La linea 8.6G e il nodo dei costi produttivi
La nuova linea è operativa nel campus di Asan e, secondo informazioni attribuite a fonti considerate affidabili nell’ambiente industriale, avrebbe già iniziato a produrre i primi pannelli. L’investimento di Samsung Display mira a risolvere uno dei principali ostacoli all’adozione dell’OLED sui portatili: i costi. La tecnologia 8.6G utilizza substrati di vetro molto più ampi rispetto a quelli impiegati per smartphone, consentendo di ricavare più display da una singola lastra. Il risultato è un miglioramento delle rese produttive e una riduzione dei costi unitari, passaggio essenziale se l’OLED deve prendere il posto del mini-LED sui MacBook Pro.
Dal punto di vista tecnico, la linea è progettata per pannelli OLED rigidi con backplane TFT a ossido e strutture tandem OLED avanzate.
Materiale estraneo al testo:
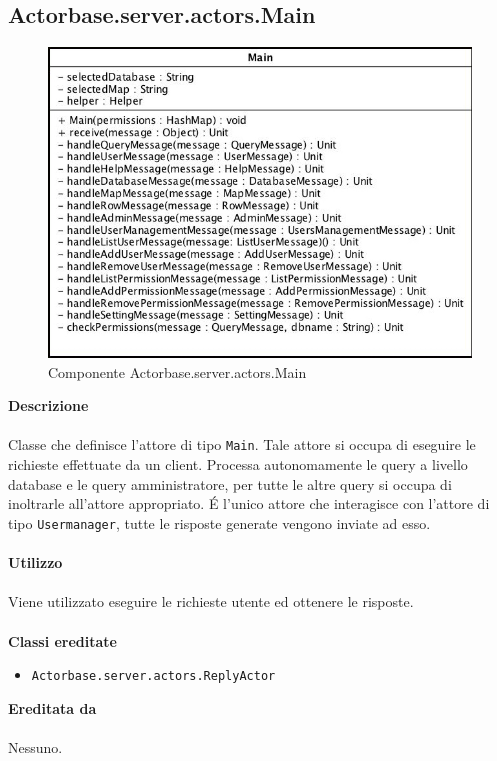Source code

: \documentclass[a4paper]{article}
\begin{document}
	\subsection{Actorbase.server.actors.Main}
		\begin{figure}[H]
			\centering
			\includegraphics[width=\textwidth]{Server/main.jpg}
			\caption{Componente Actorbase.server.actors.Main}
		\end{figure}
		\textbf{Descrizione}
			\\ \\
			Classe che definisce l'attore di tipo \texttt{Main}. Tale attore si occupa di eseguire le richieste effettuate da un client. Processa autonomamente le query a livello database e le query amministratore, per tutte le altre query si occupa di inoltrarle all'attore appropriato. \'E l'unico attore che interagisce con l'attore di tipo \texttt{Usermanager}, tutte le risposte generate vengono inviate ad esso.
			\\ \\
		\textbf{Utilizzo}
			\\ \\
			Viene utilizzato eseguire le richieste utente ed ottenere le risposte.
			\\ \\
		\textbf{Classi ereditate}
			\begin{itemize}
				\item \texttt{Actorbase.server.actors.ReplyActor}
			\end{itemize}
		\textbf{Ereditata da}
			\\ \\
			Nessuno.
			\\ \\
\end{document}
Questa architettura permette di ottenere maggiore luminosità, migliore efficienza energeticae una durata superiore rispetto ai pannelli OLED a singolo stack, caratteristiche particolarmente rilevanti nell’uso su computer portatili. L’avvio della produzione suggerisce che le fasi di qualificazione e i test di affidabilità da parte di Apple sarebbero già stati completati.
Cosa cambia per i futuri MacBook Pro
Le indiscrezioni delineano un rinnovamento profondo della gamma. Secondo l’analista Ming-Chi Kuo, il primo MacBook Pro OLED dovrebbe introdurre anche il touchscreen. Indicazioni simili arrivano da Mark Gurman, che parla di cornici più sottili, telaio alleggerito e autonomia invariata.
È attesa anche una revisione della parte frontale: i modelli da 14 e 16 pollici potrebbero adottare una fotocamera con foro nel display, forse in un ritaglio a pillola al posto dell’attuale notch. Sul piano hardware, Gurman prevede l’adozione dei chip M6, con un debutto collocato tra la fine del 2026 e l’inizio dell’anno successivo. Prima di allora resterebbe spazio per un aggiornamento intermedio con M5 Pro e M5 Max, seguendo una strategia già vista in passato.